The synthetic_pop from 00mjk

Synthetic Pop

Creates synthetic population files for the 2010 US population

Overview

1. gen_synth_pop/swarm_underlying_structure.py

Launches (1) gen_synth_pop/generate_underlying_structure.py and (2) gen_synth_pop/new_sample_single_year_age_distribution.py. For each person in the 2010 Decennial Census, these scripts create a row.
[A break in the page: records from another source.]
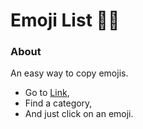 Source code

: # Emoji List 🖖🏻


### About

An easy way to copy emojis.

* Go to [Link](https://eduardorotundaro.github.io/emoji-list/),
* Find a category,
* And just click on an emoji. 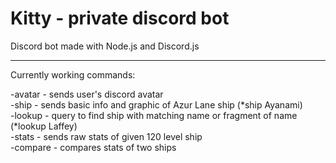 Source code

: # Kitty - private discord bot
Discord bot made with Node.js and Discord.js

-----------------------------------------------------------------------------------------------------------------------------------------------------------------------------------

Currently working commands:

-avatar - sends user's discord avatar<br/>
-ship - sends basic info and graphic of Azur Lane ship (*ship Ayanami)<br/>
-lookup - query to find ship with matching name or fragment of name (*lookup Laffey)<br/>
-stats - sends raw stats of given 120 level ship<br/>
-compare - compares stats of two ships<br/>
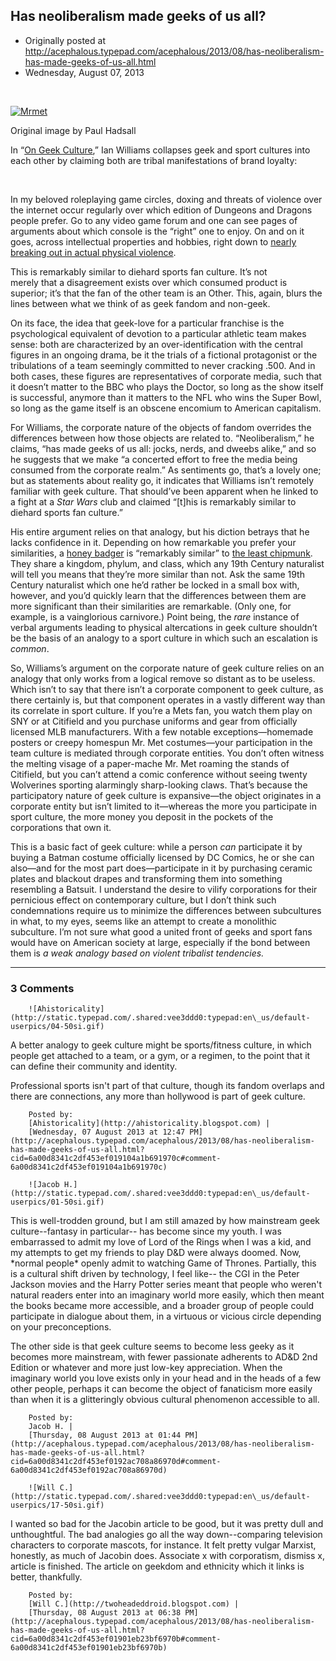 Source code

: ## Has neoliberalism made geeks of us all?

 * Originally posted at http://acephalous.typepad.com/acephalous/2013/08/has-neoliberalism-has-made-geeks-of-us-all.html
 * Wednesday, August 07, 2013



 

[![Mrmet](http://acephalous.typepad.com/.a/6a00d8341c2df453ef019104a19664970c-500wi "Mrmet")](http://acephalous.typepad.com/.a/6a00d8341c2df453ef019104a19664970c-popup)

Original image by Paul Hadsall

In “[On Geek Culture](http://jacobinmag.com/2013/08/on-geek-culture/#sthash.iCIsDcaF.dpuf),” Ian Williams collapses geek and sport cultures into each other by claiming both are tribal manifestations of brand loyalty:

 

In  my beloved roleplaying game circles, doxing and 
threats of violence  over the internet occur regularly over which 
edition of Dungeons and  Dragons people prefer. Go to any video game 
forum and one can see pages  of arguments about which console is the 
“right” one to enjoy. On and on  it goes, across intellectual properties
 and hobbies, right down to [nearly breaking out in actual physical violence](http://www.guardian.co.uk/uk/2013/may/15/university-norwich-star-wars-club-fight).

This is remarkably similar to diehard sports fan culture. It’s not  
merely that a disagreement exists over which consumed product is  
superior; it’s that the fan of the other team is an Other. This, again, 
 blurs the lines between what we think of as geek fandom and non-geek.

On its face, the idea that geek-love for a particular franchise is 
the psychological equivalent of devotion to a particular athletic team 
makes sense: both are characterized by an over-identification with the 
central figures in an ongoing drama, be it the trials of a fictional 
protagonist or the tribulations of a team seemingly committed to never 
cracking .500. And in both cases, these figures are representatives of 
corporate media, such that it doesn’t matter to the BBC who plays the 
Doctor, so long as the show itself is successful, anymore than it 
matters to the NFL who wins the Super Bowl, so long as the game itself 
is an obscene encomium to American capitalism.

For Williams, the corporate nature of the objects of fandom overrides
 the differences between how those objects are related to. 
“Neoliberalism,” he claims, “has made geeks of us all: jocks, nerds, and
 dweebs alike,” and so he suggests that we make “a concerted effort to 
free the media being consumed from the corporate realm.” As sentiments 
go, that’s a lovely one; but as statements about reality go, it 
indicates that Williams isn’t remotely familiar with geek culture. That 
should’ve been apparent when he linked to a fight at a _Star Wars_ club and claimed “[t]his is remarkably similar to diehard sports fan culture.”

His entire argument relies on that analogy, but his diction betrays 
that he lacks confidence in it. Depending on how remarkable you prefer 
your similarities, a [honey badger](http://en.wikipedia.org/wiki/Honey\_badger) is “remarkably similar” to [the least chipmunk](http://en.wikipedia.org/wiki/Least\_chipmunk).
 They share a kingdom, phylum, and class, which any 19th Century 
naturalist will tell you means that they’re more similar than not. Ask 
the same 19th Century naturalist which one he’d rather be locked in a 
small box with, however, and you’d quickly learn that the differences 
between them are more significant than their similarities are 
remarkable. (Only one, for example, is a vainglorious carnivore.) Point 
being, the _rare_ instance of verbal arguments leading to 
physical altercations in geek culture shouldn’t be the basis of an 
analogy to a sport culture in which such an escalation is _common_.

So, Williams’s argument on the corporate nature of geek culture 
relies on an analogy that only works from a logical remove so distant as
 to be useless. Which isn’t to say that there isn’t a corporate 
component to geek culture, as there certainly is, but that component 
operates in a vastly different way than its correlate in sport culture. 
If you’re a Mets fan, you watch them play on SNY or at Citifield and you
 purchase uniforms and gear from officially licensed MLB manufacturers. 
With a few notable exceptions—homemade posters or creepy homespun Mr. 
Met costumes—your participation in the team culture is mediated 
through corporate entities. You don’t often witness the melting visage 
of a paper-mache Mr. Met roaming the stands of Citifield, but you can’t 
attend a comic conference without seeing twenty Wolverines sporting 
alarmingly sharp-looking claws. That’s because the participatory nature 
of geek culture is expansive—the object originates in a corporate 
entity but isn’t limited to it—whereas the more you participate in 
sport culture, the more money you deposit in the pockets of the 
corporations that own it.

This is a basic fact of geek culture: while a person _can_ participate
 it by buying a Batman costume officially licensed by DC Comics, he or 
she can also—and for the most part does—participate in it by 
purchasing ceramic plates and blackout drapes and transforming them into
 something resembling a Batsuit. I understand the desire to vilify 
corporations for their pernicious effect on contemporary culture, but I 
don’t think such condemnations require us to minimize the differences 
between subcultures in what, to my eyes, seems like an attempt to create
 a monolithic subculture. I’m not sure what good a united front of geeks
 and sport fans would have on American society at large, especially if 
the bond between them is _a weak analogy based on violent tribalist tendencies._

		

* * *

### 3 Comments 

		

                
[]()

	

		![Ahistoricality](http://static.typepad.com/.shared:vee3ddd0:typepad:en\_us/default-userpics/04-50si.gif)
	

	

		

A better analogy to geek culture might be sports/fitness culture, in which people get attached to a team, or a gym, or a regimen, to the point that it can define their community and identity. 

Professional sports isn't part of that culture, though its fandom overlaps and there are connections, any more than hollywood is part of geek culture. 

	

		Posted by:
		[Ahistoricality](http://ahistoricality.blogspot.com) |
		[Wednesday, 07 August 2013 at 12:47 PM](http://acephalous.typepad.com/acephalous/2013/08/has-neoliberalism-has-made-geeks-of-us-all.html?cid=6a00d8341c2df453ef019104a1b691970c#comment-6a00d8341c2df453ef019104a1b691970c)

[]()

	

		![Jacob H.](http://static.typepad.com/.shared:vee3ddd0:typepad:en\_us/default-userpics/01-50si.gif)
	

	

		

This is well-trodden ground, but I am still amazed by how mainstream geek culture--fantasy in particular-- has become since my youth. I was embarrassed to admit my love of Lord of the Rings when I was a kid, and my attempts to get my friends to play D&D were always doomed. Now, \*normal people\* openly admit to watching Game of Thrones. Partially, this is a cultural shift driven by technology, I feel like-- the CGI in the Peter Jackson movies and the Harry Potter series meant that people who weren't natural readers enter into an imaginary world more easily, which then meant the books became more accessible, and a broader group of people could participate in dialogue about them, in a virtuous or vicious circle depending on your preconceptions. 

The other side is that geek culture seems to become less geeky as it becomes more mainstream, with fewer passionate adherents to AD&D 2nd Edition or whatever and more just low-key appreciation. When the imaginary world you love exists only in your head and in the heads of a few other people, perhaps it can become the object of fanaticism more easily than when it is a glitteringly obvious cultural phenomenon accessible to all.

	

		Posted by:
		Jacob H. |
		[Thursday, 08 August 2013 at 01:44 PM](http://acephalous.typepad.com/acephalous/2013/08/has-neoliberalism-has-made-geeks-of-us-all.html?cid=6a00d8341c2df453ef0192ac708a86970d#comment-6a00d8341c2df453ef0192ac708a86970d)

[]()

	

		![Will C.](http://static.typepad.com/.shared:vee3ddd0:typepad:en\_us/default-userpics/17-50si.gif)
	

	

		

I wanted so bad for the Jacobin article to be good, but it was pretty dull and unthoughtful. The bad analogies go all the way down--comparing television characters to corporate mascots, for instance. It felt pretty vulgar Marxist, honestly, as much of Jacobin does. Associate x with corporatism, dismiss x, article is finished. The article on geekdom and ethnicity which it links is better, thankfully.

	

		Posted by:
		[Will C.](http://twoheadeddroid.blogspot.com) |
		[Thursday, 08 August 2013 at 06:38 PM](http://acephalous.typepad.com/acephalous/2013/08/has-neoliberalism-has-made-geeks-of-us-all.html?cid=6a00d8341c2df453ef01901eb23bf6970b#comment-6a00d8341c2df453ef01901eb23bf6970b)

		

         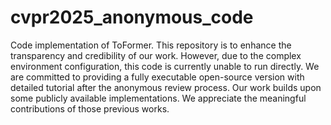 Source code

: # cvpr2025_anonymous_code
Code implementation of ToFormer. This repository is to enhance the transparency and credibility of our work. However, due to the complex environment configuration, this code is currently unable to run directly. We are committed to providing a fully executable open-source version with detailed tutorial after the anonymous review process. Our work builds upon some publicly available implementations. We appreciate the meaningful contributions of those previous works. 
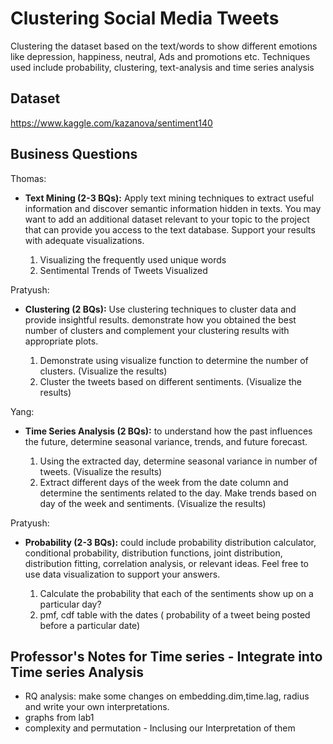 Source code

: # Clustering Social Media Tweets
Clustering the dataset based on the text/words to show different emotions like depression, happiness, neutral,  Ads and promotions etc. Techniques used include probability, clustering, text-analysis and time series analysis

## Dataset
https://www.kaggle.com/kazanova/sentiment140


## Business Questions

Thomas:
- **Text Mining (2-3 BQs):** Apply text mining techniques to extract useful information and discover semantic information hidden in texts. You may want to add an additional dataset relevant to your topic to the project that can provide you access to the text database. Support your results with adequate visualizations.
	
	1. Visualizing the frequently used unique words
	2. Sentimental Trends of Tweets Visualized

Pratyush:
- **Clustering (2 BQs):** Use clustering techniques to cluster data and provide insightful results. demonstrate how you obtained the best number of clusters and complement your clustering results with appropriate plots.

	1. Demonstrate using visualize function to determine the number of clusters. (Visualize the results)
	2. Cluster the tweets based on different sentiments. (Visualize the results)

Yang:
- **Time Series Analysis (2 BQs):** to understand how the past influences the future, determine seasonal variance, trends, and future forecast.

	1. Using the extracted day, determine seasonal variance in number of tweets. (Visualize the results)
	2. Extract different days of the week from the date column and determine the sentiments related to the day. Make trends based on day of the week and sentiments. (Visualize the results)

Pratyush:
- **Probability (2-3 BQs):** could include probability distribution calculator, conditional probability, distribution functions, joint distribution, distribution fitting, correlation analysis, or relevant ideas. Feel free to use data visualization to support your answers.

	1. Calculate the probability that each of the sentiments show up on a particular day?
	2. pmf, cdf table with the dates ( probability of a tweet being posted before a particular date)

## Professor's Notes for Time series - Integrate into Time series Analysis
- RQ analysis: make some changes on embedding.dim,time.lag, radius and write your own interpretations.
- graphs from lab1
- complexity and permutation - Inclusing our Interpretation of them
These people are saved in csv batches to the dir /ihme/scratch/users/beatrixh/synthetic_pop/pyomo/best/{state}/, with filename "state{i}_county{j}_tract{k}.csv", where i, j, and k correspond to FIPS geoids.
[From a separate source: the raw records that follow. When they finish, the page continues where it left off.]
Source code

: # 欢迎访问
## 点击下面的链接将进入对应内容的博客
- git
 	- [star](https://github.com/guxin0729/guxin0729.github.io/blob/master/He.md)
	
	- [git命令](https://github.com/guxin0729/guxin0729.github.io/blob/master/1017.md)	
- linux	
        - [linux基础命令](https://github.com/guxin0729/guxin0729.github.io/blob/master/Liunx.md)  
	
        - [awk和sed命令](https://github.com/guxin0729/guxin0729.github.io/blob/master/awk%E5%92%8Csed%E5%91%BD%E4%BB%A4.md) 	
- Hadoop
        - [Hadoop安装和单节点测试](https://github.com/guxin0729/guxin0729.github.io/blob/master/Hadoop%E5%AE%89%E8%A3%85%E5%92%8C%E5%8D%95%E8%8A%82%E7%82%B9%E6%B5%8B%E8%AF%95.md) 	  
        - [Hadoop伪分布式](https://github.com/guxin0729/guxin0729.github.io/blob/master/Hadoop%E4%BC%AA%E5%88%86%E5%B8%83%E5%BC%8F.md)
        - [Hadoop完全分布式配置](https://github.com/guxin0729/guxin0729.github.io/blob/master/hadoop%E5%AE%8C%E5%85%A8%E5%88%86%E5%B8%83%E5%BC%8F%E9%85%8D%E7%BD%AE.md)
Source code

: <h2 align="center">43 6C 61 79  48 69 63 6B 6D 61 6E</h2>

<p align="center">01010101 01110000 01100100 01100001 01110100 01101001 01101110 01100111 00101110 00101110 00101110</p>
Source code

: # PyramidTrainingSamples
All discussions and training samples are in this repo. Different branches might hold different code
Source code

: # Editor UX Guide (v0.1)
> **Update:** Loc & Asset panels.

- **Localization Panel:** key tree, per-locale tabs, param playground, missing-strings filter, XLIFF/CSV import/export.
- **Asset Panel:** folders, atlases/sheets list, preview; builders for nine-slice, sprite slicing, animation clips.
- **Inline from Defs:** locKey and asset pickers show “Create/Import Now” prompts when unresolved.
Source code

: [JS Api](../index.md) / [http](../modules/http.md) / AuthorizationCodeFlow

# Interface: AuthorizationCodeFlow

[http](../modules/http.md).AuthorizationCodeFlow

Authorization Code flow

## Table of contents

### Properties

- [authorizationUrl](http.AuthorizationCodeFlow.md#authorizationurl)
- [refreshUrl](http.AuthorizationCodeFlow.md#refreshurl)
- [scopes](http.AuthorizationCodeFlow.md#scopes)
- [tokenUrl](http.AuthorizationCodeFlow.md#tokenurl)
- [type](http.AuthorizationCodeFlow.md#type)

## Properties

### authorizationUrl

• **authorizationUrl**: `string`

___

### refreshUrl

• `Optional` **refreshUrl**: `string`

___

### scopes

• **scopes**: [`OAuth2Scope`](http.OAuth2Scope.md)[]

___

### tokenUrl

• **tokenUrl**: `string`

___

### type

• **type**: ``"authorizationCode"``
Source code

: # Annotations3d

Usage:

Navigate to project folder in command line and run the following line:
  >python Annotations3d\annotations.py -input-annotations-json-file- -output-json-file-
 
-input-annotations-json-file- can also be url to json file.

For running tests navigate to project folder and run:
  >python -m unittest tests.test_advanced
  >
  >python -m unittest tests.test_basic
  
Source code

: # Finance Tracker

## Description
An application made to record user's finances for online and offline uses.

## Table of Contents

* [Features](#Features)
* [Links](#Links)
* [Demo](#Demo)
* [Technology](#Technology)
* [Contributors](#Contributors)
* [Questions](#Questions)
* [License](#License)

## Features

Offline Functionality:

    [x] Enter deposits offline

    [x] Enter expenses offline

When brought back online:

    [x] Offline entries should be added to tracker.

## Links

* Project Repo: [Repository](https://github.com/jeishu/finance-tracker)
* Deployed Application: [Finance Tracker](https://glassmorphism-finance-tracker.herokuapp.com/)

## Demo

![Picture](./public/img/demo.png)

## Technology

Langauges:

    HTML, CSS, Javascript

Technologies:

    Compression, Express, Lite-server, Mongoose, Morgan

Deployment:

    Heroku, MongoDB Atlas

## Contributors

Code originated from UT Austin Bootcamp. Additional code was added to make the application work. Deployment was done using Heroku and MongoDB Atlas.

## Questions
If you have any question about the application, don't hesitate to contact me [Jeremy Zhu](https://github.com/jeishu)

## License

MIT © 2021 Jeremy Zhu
2. gen_synth_pop/swarm_pop_zero.py

Launches gen_synth_pop/identify_pop_zero_tracts/identify_pop_zero_tracts.py. For each tract containing zero people in the 2010 Decennial census, this creates a csv saved to the dir /ihme/scratch/users/beatrixh/synthetic_pop/pyomo/zero_pop_tracts with filename "state_{state}_geoids.csv". This file has columns: ['STATE', 'COUNTY','TRACT','BLOCK'], and a row for each block in the state with population zero, containing the corresponding FIPS geoid.

3. gen_synth_pop/synth_pop_diagnostics.py

Runs a series of checks on the file outputs.

Script Logic

1. generate_underlying_structure.py

ARGUMENTS: state (int), county (string), tract (string)

INPUTS: 2010 Decennial Census tables P12A, P12B, P12C, P12D, P12E, P12F, 
P12G P5, P12H, PCT21, P21A, P29B, P29C, P29D, P29E, P29F, P29G

LOGIC:

    * pulls in joint geo/race/age/sex distribution

    * pulls in joint race/ethnicity distribution

    * pulls in joint ehtnicity/age/sex distribution

    * optimizes to get joint race/ethnicity/age/sex distribution

    * subtracts out {hispanic} from {hispanic + non-hispanic}

    * pulls in group-quarters (gq)/race distribution

    * pulls in gq/sex/age distribution

    * optimizes to get joint race/sex/age/gq distribution

    * assigns gq status to established structure

OUTPUTS: a csv with one row for each unique 
2-sex/23-age/7-race/2-ethnicity/2-gq/block-level geoid value, and the count 
of such individuals from the 2010 Decennial census

2. new_sample_single_year_age_distribution.py

ARGUMENTS: state (int), county (string), tract (string)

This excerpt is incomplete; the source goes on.